THE DATA Block Start

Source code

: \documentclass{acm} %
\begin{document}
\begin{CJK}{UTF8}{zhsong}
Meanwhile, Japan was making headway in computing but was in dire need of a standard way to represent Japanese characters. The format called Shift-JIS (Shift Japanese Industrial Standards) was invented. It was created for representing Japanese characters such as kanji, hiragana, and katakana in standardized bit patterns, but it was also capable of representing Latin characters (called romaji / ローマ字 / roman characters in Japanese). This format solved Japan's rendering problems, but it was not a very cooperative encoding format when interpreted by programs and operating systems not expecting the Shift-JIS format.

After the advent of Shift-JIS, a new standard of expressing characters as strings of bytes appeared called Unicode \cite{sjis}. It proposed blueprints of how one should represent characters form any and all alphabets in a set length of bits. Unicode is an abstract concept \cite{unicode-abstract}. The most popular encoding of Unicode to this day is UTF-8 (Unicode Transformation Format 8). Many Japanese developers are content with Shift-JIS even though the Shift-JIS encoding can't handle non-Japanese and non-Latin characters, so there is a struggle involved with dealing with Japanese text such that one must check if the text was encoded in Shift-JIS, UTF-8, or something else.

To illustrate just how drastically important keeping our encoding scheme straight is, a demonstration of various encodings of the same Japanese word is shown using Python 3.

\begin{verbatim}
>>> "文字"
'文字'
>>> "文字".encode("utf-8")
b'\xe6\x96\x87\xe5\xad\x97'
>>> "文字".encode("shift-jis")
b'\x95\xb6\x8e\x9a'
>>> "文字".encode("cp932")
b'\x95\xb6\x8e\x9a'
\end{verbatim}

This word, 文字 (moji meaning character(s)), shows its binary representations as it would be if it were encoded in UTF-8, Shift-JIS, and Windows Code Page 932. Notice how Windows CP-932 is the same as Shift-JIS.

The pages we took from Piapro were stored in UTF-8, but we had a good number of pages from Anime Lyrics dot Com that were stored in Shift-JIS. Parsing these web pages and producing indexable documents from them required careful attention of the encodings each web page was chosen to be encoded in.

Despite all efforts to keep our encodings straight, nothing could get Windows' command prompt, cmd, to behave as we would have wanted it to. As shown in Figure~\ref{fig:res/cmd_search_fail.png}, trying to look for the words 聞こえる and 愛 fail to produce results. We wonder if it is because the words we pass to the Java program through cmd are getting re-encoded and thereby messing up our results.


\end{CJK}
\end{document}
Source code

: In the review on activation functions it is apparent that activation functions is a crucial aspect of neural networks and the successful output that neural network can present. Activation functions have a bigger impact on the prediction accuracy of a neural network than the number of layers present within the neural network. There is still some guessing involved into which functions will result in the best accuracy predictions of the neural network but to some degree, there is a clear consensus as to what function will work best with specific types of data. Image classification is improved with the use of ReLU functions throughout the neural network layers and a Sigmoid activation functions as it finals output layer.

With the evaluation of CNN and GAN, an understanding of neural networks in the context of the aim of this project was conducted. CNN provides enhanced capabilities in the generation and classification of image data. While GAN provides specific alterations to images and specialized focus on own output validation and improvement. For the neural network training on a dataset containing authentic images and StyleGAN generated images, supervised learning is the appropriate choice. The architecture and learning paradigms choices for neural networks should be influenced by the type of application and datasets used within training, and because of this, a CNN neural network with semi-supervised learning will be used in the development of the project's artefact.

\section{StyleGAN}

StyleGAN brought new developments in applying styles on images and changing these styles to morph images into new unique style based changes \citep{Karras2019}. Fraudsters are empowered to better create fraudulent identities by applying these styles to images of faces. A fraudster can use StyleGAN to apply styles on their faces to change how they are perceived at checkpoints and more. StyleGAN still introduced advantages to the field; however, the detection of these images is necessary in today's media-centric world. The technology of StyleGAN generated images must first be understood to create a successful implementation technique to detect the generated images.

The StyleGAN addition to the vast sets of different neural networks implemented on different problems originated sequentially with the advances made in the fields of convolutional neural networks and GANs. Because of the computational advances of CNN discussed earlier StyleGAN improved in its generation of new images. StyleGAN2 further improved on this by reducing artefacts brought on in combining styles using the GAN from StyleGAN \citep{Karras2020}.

THE DATA Block End

- _PROBLEM TO WORK ON_:
Lines in the records that hold the word "improved" are to be counted; give only the total.

- _WRITTEN ANSWER_:
2